Tips for Using Free Text to Speech (TTS) with Switchvox Phone Systems

By Dan Ribar

It’s exciting to see how easy it is for our resellers and customers to customize their phone systems to meet their business needs – and then be willing to share their tips with others. In this guest blog post, Dan Ribar, CIO of 1st Guard Corporation, explains how to use a free version of Text to Speech in a Switchvox phone system. Thanks for sharing, Dan!

The natural progression for a new telephone system is to typically find it’s way to some form of dynamic IVR that looks to a database for the information.  My office has had the Digium Switchvox system for a couple years now and feel pretty good about writing basic IVRs. Now, it’s time for some cool text-to-speech (TTS).

Why do I need TTS?  In a basic IVR,  you can record messages that may never need to change, like “Press one to reach customer service.”  But, you may want to have a bit more dynamic text coming back to the end user, like “Your account is in great standing.  Your account balance is $123.45 and you have one pending claim….” We wanted that dynamic text and began looking for a way to handle it.

After a few weeks of research,  I found a couple of solutions.

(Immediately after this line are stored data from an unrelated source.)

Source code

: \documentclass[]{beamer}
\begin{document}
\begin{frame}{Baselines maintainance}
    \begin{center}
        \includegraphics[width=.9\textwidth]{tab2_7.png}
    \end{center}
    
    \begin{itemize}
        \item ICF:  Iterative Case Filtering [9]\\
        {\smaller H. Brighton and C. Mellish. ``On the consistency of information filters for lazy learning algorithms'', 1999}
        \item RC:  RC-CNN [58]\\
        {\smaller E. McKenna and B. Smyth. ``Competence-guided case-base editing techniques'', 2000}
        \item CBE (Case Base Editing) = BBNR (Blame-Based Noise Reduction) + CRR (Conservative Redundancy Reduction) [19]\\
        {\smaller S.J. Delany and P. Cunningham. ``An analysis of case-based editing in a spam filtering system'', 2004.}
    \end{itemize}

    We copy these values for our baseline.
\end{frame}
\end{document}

1.  Buy a TTS engine that runs on your server.  (This will cost anywhere from $1,000 and up.)

2.  Use a free TTS web service.  (I couldn’t find any voices that could be easily understood so this wasn’t a good option.)

3.  Use a paid TTS web service.  (Well, cost is always an issue, but more importantly I didn’t want to rely on the performance of a web-based service to feed a dynamic IVR.)

4.  Use the TTS built into Microsoft dot net framework. (Sounds great, but it requires a physical server with a sound card. Not a good option since my office is 100% virtual server based.)

5.  Write your own.

Now option five seems a bit daunting.  I mean,  how do you write a TTS engine?  Simple answer is you don’t.  What you can do is package some free components to make it all work.  Here’s how it was implemented at my office:

Downloaded the free TTS engine called eSpeak and installed it on the IIS server.  If you want to see how it works,  just install it on your PC and try out the command line.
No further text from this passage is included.